**Exercise objective**
Would you repeat the data below exactly, taking out the images?

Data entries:
□ □ □ □ □ □ □

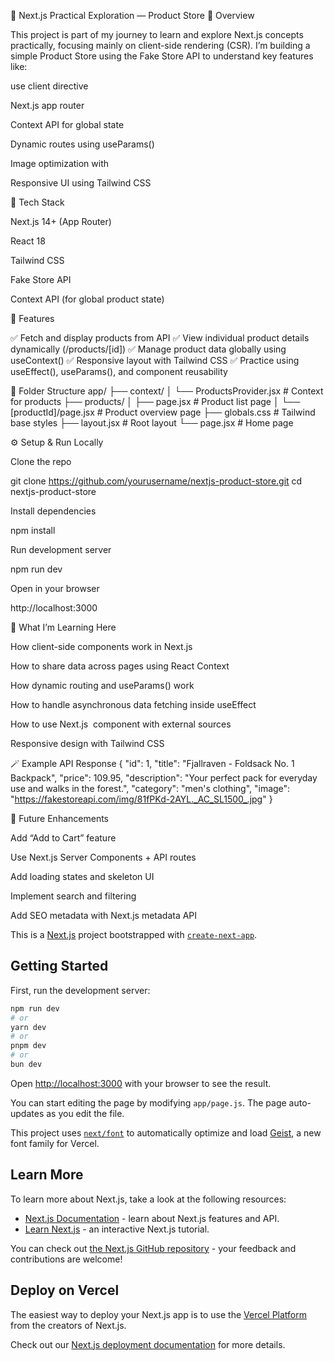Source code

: 
🧭 Next.js Practical Exploration — Product Store
📘 Overview

This project is part of my journey to learn and explore Next.js concepts practically, focusing mainly on client-side rendering (CSR).
I’m building a simple Product Store using the Fake Store API
 to understand key features like:

use client directive

Next.js app router

Context API for global state

Dynamic routes using useParams()

Image optimization with <Image />

Responsive UI using Tailwind CSS

🚀 Tech Stack

Next.js 14+ (App Router)

React 18

Tailwind CSS

Fake Store API

Context API (for global product state)

🧩 Features

✅ Fetch and display products from API
✅ View individual product details dynamically (/products/[id])
✅ Manage product data globally using useContext()
✅ Responsive layout with Tailwind CSS
✅ Practice using useEffect(), useParams(), and component reusability

📁 Folder Structure
app/
 ├── context/
 │    └── ProductsProvider.jsx      # Context for products
 ├── products/
 │    ├── page.jsx                  # Product list page
 │    └── [productId]/page.jsx      # Product overview page
 ├── globals.css                    # Tailwind base styles
 ├── layout.jsx                     # Root layout
 └── page.jsx                       # Home page

⚙️ Setup & Run Locally

Clone the repo

git clone https://github.com/yourusername/nextjs-product-store.git
cd nextjs-product-store


Install dependencies

npm install


Run development server

npm run dev


Open in your browser

http://localhost:3000

🧠 What I’m Learning Here

How client-side components work in Next.js

How to share data across pages using React Context

How dynamic routing and useParams() work

How to handle asynchronous data fetching inside useEffect

How to use Next.js <Image /> component with external sources

Responsive design with Tailwind CSS

🪄 Example API Response
{
  "id": 1,
  "title": "Fjallraven - Foldsack No. 1 Backpack",
  "price": 109.95,
  "description": "Your perfect pack for everyday use and walks in the forest.",
  "category": "men's clothing",
  "image": "https://fakestoreapi.com/img/81fPKd-2AYL._AC_SL1500_.jpg"
}

🎯 Future Enhancements

Add “Add to Cart” feature

Use Next.js Server Components + API routes

Add loading states and skeleton UI

Implement search and filtering

Add SEO metadata with Next.js metadata API














This is a [Next.js](https://nextjs.org) project bootstrapped with [`create-next-app`](https://nextjs.org/docs/app/api-reference/cli/create-next-app).

## Getting Started

First, run the development server:

```bash
npm run dev
# or
yarn dev
# or
pnpm dev
# or
bun dev
```

Open [http://localhost:3000](http://localhost:3000) with your browser to see the result.

You can start editing the page by modifying `app/page.js`. The page auto-updates as you edit the file.

This project uses [`next/font`](https://nextjs.org/docs/app/building-your-application/optimizing/fonts) to automatically optimize and load [Geist](https://vercel.com/font), a new font family for Vercel.

## Learn More

To learn more about Next.js, take a look at the following resources:

- [Next.js Documentation](https://nextjs.org/docs) - learn about Next.js features and API.
- [Learn Next.js](https://nextjs.org/learn) - an interactive Next.js tutorial.

You can check out [the Next.js GitHub repository](https://github.com/vercel/next.js) - your feedback and contributions are welcome!

## Deploy on Vercel

The easiest way to deploy your Next.js app is to use the [Vercel Platform](https://vercel.com/new?utm_medium=default-template&filter=next.js&utm_source=create-next-app&utm_campaign=create-next-app-readme) from the creators of Next.js.

Check out our [Next.js deployment documentation](https://nextjs.org/docs/app/building-your-application/deploying) for more details.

□ □ □ □ □ □ □

**Result of the task**
Source code

: 
🧭 Next.js Practical Exploration — Product Store
📘 Overview

This project is part of my journey to learn and explore Next.js concepts practically, focusing mainly on client-side rendering (CSR).
I’m building a simple Product Store using the Fake Store API
 to understand key features like:

use client directive

Next.js app router

Context API for global state

Dynamic routes using useParams()

Image optimization with <Image />

Responsive UI using Tailwind CSS

🚀 Tech Stack

Next.js 14+ (App Router)

React 18

Tailwind CSS

Fake Store API

Context API (for global product state)

🧩 Features

✅ Fetch and display products from API
✅ View individual product details dynamically (/products/[id])
✅ Manage product data globally using useContext()
✅ Responsive layout with Tailwind CSS
✅ Practice using useEffect(), useParams(), and component reusability

📁 Folder Structure
app/
 ├── context/
 │    └── ProductsProvider.jsx      # Context for products
 ├── products/
 │    ├── page.jsx                  # Product list page
 │    └── [productId]/page.jsx      # Product overview page
 ├── globals.css                    # Tailwind base styles
 ├── layout.jsx                     # Root layout
 └── page.jsx                       # Home page

⚙️ Setup & Run Locally

Clone the repo

git clone https://github.com/yourusername/nextjs-product-store.git
cd nextjs-product-store


Install dependencies

npm install


Run development server

npm run dev


Open in your browser

http://localhost:3000

🧠 What I’m Learning Here

How client-side components work in Next.js

How to share data across pages using React Context

How dynamic routing and useParams() work

How to handle asynchronous data fetching inside useEffect

How to use Next.js <Image /> component with external sources

Responsive design with Tailwind CSS

🪄 Example API Response
{
  "id": 1,
  "title": "Fjallraven - Foldsack No. 1 Backpack",
  "price": 109.95,
  "description": "Your perfect pack for everyday use and walks in the forest.",
  "category": "men's clothing",
  "image": "https://fakestoreapi.com/img/81fPKd-2AYL._AC_SL1500_.jpg"
}

🎯 Future Enhancements

Add “Add to Cart” feature

Use Next.js Server Components + API routes

Add loading states and skeleton UI

Implement search and filtering

Add SEO metadata with Next.js metadata API














This is a [Next.js](https://nextjs.org) project bootstrapped with [`create-next-app`](https://nextjs.org/docs/app/api-reference/cli/create-next-app).

## Getting Started

First, run the development server:

```bash
npm run dev
# or
yarn dev
# or
pnpm dev
# or
bun dev
```

Open [http://localhost:3000](http://localhost:3000) with your browser to see the result.

You can start editing the page by modifying `app/page.js`. The page auto-updates as you edit the file.

This project uses [`next/font`](https://nextjs.org/docs/app/building-your-application/optimizing/fonts) to automatically optimize and load [Geist](https://vercel.com/font), a new font family for Vercel.

## Learn More

To learn more about Next.js, take a look at the following resources:

- [Next.js Documentation](https://nextjs.org/docs) - learn about Next.js features and API.
- [Learn Next.js](https://nextjs.org/learn) - an interactive Next.js tutorial.

You can check out [the Next.js GitHub repository](https://github.com/vercel/next.js) - your feedback and contributions are welcome!

## Deploy on Vercel

The easiest way to deploy your Next.js app is to use the [Vercel Platform](https://vercel.com/new?utm_medium=default-template&filter=next.js&utm_source=create-next-app&utm_campaign=create-next-app-readme) from the creators of Next.js.

Check out our [Next.js deployment documentation](https://nextjs.org/docs/app/building-your-application/deploying) for more details.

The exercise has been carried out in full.